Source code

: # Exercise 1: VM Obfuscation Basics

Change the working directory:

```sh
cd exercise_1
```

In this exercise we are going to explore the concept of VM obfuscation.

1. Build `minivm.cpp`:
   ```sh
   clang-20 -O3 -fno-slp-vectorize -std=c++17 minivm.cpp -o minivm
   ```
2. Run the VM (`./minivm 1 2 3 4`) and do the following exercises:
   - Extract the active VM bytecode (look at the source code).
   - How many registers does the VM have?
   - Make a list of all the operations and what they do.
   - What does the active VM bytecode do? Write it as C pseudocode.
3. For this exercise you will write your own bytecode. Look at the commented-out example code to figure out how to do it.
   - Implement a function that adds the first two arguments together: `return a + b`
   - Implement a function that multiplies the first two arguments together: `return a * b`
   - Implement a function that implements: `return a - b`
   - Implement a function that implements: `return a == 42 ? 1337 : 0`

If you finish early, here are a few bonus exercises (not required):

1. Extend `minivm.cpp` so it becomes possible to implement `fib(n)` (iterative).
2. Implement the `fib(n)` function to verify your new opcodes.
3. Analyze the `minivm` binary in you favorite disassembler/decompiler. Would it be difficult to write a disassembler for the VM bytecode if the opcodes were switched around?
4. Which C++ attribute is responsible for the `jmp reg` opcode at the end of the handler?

---

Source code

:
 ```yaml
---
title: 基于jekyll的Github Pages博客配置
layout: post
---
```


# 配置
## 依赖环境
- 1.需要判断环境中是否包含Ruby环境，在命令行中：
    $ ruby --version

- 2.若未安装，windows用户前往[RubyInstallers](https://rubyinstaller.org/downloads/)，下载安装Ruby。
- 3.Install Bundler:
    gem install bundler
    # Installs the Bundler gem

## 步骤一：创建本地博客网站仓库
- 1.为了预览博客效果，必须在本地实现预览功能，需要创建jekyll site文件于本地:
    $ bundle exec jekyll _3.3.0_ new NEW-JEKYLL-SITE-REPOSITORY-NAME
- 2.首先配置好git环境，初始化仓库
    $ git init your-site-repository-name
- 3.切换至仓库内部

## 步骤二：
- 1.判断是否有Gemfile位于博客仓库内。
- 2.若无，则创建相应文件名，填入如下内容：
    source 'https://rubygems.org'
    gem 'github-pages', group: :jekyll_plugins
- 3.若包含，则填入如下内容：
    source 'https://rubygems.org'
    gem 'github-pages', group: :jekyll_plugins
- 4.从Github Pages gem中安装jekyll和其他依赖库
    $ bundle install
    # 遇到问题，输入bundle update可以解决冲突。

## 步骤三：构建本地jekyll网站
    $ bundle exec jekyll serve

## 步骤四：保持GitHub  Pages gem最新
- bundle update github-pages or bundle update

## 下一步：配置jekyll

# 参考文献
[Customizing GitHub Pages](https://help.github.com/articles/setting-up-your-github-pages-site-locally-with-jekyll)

Task prompt: Reply with nothing but the number of lines in the data that include the word "does".

Result: 2